Quand vous sentez que ça gronde en vous, que vous avez la dalle de faire un projet, de faire quelque chose, même si sur le papier, ça a l’air nul à chier, mais si vous avez l’envie de faire, alors c’est que c’est possible et qu’il faut y aller.
CS :- Alors, que raconte Frootch ?
STS:- C’est un podcast, c’est une fiction qui parle d’une jeune fille timide, gauche, hypersensible, qui a du mal à se faire une place dans le monde artistique qu’elle convoite tant, mais aussi dans le monde tout court. Et du coup, elle décide pour ne plus souffrir seule de ce quotidien un peu pesant pour elle de mettre un micro sur elle et de tout enregistrer.

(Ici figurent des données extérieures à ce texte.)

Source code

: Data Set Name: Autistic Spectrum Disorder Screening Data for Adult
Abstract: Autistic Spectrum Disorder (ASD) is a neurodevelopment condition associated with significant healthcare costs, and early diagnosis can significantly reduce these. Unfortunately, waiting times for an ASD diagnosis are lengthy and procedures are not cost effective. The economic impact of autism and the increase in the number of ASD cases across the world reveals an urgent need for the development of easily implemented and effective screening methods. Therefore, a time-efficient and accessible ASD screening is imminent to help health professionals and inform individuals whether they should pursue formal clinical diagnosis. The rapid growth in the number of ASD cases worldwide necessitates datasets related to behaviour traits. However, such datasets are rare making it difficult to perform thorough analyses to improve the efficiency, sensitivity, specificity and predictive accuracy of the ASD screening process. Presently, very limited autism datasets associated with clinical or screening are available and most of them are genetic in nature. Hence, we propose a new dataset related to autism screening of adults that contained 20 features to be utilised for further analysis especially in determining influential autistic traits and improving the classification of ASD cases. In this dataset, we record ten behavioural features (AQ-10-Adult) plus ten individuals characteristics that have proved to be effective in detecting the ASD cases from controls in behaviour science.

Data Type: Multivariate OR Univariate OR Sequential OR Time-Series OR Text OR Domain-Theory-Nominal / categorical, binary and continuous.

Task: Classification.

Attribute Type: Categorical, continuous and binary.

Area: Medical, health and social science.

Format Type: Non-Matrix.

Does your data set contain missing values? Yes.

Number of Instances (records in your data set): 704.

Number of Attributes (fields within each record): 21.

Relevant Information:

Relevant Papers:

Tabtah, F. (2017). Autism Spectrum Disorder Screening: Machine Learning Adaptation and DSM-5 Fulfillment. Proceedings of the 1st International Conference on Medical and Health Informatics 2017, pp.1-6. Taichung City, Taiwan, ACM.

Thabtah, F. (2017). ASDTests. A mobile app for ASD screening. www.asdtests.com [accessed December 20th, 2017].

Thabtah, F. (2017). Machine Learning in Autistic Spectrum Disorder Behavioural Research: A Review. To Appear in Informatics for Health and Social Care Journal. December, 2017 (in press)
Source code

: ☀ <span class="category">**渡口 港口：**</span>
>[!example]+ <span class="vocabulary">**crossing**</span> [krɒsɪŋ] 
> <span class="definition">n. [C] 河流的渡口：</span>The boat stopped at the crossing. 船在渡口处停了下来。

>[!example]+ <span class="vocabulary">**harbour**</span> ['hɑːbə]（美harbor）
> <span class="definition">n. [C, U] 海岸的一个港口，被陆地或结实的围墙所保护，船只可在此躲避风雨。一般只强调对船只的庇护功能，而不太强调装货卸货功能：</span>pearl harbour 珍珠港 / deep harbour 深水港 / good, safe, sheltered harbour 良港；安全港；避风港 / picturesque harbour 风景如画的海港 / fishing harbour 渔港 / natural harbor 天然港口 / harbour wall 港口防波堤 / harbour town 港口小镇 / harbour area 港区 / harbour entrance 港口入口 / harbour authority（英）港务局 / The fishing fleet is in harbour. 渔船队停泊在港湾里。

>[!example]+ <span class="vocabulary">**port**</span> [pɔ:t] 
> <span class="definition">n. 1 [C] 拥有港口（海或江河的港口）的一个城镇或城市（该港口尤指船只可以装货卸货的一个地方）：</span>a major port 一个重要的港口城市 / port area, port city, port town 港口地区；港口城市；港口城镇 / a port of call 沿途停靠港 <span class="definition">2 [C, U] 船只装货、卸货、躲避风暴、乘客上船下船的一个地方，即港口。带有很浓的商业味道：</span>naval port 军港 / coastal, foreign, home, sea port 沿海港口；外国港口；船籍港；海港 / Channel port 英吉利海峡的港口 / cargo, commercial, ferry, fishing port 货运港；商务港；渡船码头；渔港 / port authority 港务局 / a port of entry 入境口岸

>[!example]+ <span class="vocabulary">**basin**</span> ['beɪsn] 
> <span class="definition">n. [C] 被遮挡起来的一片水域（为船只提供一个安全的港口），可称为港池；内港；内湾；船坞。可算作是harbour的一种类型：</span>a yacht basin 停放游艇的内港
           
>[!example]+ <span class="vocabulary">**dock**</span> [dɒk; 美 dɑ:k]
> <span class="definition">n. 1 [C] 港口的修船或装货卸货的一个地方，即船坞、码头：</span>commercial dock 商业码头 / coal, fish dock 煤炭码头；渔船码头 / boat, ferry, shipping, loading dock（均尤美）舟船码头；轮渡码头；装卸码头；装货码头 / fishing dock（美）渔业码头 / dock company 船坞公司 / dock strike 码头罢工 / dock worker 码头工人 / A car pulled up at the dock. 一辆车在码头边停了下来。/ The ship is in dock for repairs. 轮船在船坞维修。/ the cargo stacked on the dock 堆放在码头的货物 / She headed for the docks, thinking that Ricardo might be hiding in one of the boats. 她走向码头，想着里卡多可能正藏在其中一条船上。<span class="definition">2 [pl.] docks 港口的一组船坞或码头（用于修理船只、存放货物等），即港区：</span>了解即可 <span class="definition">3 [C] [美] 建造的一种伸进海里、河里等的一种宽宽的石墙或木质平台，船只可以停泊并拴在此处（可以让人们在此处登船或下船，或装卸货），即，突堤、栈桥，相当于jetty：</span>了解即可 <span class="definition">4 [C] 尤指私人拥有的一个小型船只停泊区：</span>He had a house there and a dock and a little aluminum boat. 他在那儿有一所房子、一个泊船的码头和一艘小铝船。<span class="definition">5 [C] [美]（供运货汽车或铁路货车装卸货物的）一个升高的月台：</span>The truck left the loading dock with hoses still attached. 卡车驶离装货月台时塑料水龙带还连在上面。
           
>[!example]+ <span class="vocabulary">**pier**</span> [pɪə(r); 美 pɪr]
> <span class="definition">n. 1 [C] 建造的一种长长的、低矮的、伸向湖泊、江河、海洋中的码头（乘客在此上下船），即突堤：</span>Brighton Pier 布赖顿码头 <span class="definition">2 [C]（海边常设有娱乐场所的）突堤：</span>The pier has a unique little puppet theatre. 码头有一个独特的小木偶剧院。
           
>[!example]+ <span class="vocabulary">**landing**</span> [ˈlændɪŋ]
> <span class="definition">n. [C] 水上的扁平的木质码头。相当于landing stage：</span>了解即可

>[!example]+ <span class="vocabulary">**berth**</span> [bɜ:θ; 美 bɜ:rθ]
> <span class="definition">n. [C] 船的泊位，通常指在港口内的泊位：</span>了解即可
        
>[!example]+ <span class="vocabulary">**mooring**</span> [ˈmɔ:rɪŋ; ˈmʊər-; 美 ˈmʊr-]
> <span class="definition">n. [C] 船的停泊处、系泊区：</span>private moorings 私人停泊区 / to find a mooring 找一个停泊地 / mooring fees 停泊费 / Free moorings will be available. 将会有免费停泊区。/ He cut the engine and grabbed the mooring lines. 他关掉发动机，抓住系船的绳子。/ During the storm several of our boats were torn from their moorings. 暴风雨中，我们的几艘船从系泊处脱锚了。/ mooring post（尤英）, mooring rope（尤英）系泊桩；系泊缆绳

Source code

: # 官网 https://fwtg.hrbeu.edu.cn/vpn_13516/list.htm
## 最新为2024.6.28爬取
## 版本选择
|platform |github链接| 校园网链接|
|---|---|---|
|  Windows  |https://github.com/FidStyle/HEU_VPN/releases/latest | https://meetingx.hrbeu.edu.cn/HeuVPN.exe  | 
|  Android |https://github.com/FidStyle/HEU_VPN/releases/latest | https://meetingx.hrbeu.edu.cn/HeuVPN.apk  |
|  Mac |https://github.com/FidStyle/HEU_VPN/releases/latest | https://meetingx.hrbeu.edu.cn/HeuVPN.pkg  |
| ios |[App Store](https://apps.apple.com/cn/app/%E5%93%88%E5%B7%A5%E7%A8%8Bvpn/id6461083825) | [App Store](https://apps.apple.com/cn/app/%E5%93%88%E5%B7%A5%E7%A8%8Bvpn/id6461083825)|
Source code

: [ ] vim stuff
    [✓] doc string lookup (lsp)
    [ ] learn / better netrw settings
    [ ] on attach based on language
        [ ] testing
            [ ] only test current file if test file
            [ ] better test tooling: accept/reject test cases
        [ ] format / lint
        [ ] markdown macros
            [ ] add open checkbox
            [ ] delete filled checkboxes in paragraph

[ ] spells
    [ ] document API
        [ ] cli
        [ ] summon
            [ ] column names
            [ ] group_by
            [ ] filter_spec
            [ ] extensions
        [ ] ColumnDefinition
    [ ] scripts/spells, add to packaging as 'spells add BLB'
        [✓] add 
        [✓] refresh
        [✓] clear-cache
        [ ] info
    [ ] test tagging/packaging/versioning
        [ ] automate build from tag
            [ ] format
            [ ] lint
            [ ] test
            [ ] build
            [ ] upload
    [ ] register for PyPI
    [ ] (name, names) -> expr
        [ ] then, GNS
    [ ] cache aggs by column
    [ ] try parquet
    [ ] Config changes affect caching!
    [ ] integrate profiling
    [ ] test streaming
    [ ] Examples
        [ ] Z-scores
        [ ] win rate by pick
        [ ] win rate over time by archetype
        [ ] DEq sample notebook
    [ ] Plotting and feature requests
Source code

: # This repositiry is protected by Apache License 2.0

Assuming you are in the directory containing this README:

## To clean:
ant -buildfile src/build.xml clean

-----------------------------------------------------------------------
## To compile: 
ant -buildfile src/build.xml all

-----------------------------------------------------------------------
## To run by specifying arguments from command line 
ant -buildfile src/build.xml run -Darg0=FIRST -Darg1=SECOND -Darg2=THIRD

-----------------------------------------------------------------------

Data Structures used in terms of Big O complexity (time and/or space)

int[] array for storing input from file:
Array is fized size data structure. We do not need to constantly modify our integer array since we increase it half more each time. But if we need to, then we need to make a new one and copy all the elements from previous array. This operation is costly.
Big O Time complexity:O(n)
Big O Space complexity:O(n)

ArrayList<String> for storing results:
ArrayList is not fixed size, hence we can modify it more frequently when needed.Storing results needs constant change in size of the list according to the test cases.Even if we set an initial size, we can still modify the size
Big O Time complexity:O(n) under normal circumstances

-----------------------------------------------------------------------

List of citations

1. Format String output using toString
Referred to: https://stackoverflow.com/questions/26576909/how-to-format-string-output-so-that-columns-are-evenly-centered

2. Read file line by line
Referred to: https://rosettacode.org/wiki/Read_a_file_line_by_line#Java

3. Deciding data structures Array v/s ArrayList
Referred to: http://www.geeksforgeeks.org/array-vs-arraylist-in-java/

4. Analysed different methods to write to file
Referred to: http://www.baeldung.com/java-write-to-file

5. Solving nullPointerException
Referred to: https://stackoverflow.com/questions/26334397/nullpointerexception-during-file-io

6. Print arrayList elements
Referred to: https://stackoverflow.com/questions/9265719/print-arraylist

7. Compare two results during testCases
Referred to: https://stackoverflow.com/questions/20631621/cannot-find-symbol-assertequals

Dans ce podcast, il n’y a pas de texte, c’est que de l’improvisation. Tout est extrêmement balisé, on sait toutes les actions clés. Dans un souci d’authenticité et parce que quand je prends les comédiens et comédiennes, quand je les choisis, je veux vraiment que ce soit eux à 80 %, que ce soit leurs mots, que ce soit leurs réactions ou leurs émotions qui soient mises au service du récit, du canevas qu’on a créé. Ça paraît très réel et aussi parce que c’est inspiré de ma vie.
CS : C’est toi mais pas tout à fait toi ?
STS :- Pour être tout à fait honnête, il me semble que c’est inspiré à 20-30%. Il y a quand même toute ma famille qui joue dedans. Je pars de mon caractère hypersensible, timide, et après je pousse les situations, je pousse les curseurs au maximum pour que justement ça soit cringe au possible.
Ce que j’adore, je m’en suis rendu compte via Frootch, c’est créer des héroïnes qui sont vraiment à côté de la plaque, mais pas qui sont, qui sont teubées et faibles mais qui brillent par leurs aspérités, par leurs faiblesses en fait. Mais voilà, j’ai envie de dire que tout le monde a sa place dans les fictions et de pousser un peu de côté les meufs et dire que même celles qui ne brillent pas ont des choses à dire et des choses à défendre. Et voilà leur ériger, leur construire un petit peu une sorte de d’estrade pour ces femmes-là aussi. C’est aussi ça Frootch, ce pourquoi j’ai voulu faire Frootch, c’est pour aller à l inverse de cette société et même au sein de l’entreprise, du monde professionnel où on nous dit : il faut être courageux, faut pas avoir de doute, faut oser.
CS : – Il y a donc une message ?
STS :- Il faut être sûr de soi, mais de partout. Mais même dans ce truc du développement personnel, on nous apprend à être, comme le dit si bien Blanche Gardin : « la meilleure version de soi-même ». On est tous pleins de doutes, mais qu’on nous façonne à ne pas l’être. Et donc les femmes ont tendance à plus les montrer parce qu’elles sont plus dans la communication.
On leur a appris à être plus dans la communication.
CS :- Frootch décliné au masculin, qu’est-ce que tu vois ?
STS :- Frootch du côté masculin, en fait, ça réinterrogerait ce qu’est la masculinité et la virilité aujourd’hui. Et je pense que ça parlerait des faiblesses d’un homme, d’un garçon et que ça le déconstruirait à fond. Oui, il n’y a pas eu encore de fiction sur ce sujet où on a beaucoup déconstruit les hommes alors que ce ne sont pas des robots non plus. Voilà, Frootch ce serait un mec pas infaillible, plein d’aspérités, de faiblesses,… Et ça serait peut-être encore plus intéressant que ce personnage féminin qui accepte de montrer sa vulnérabilité parce que c’est rare les hommes qui montrent leur fragilité.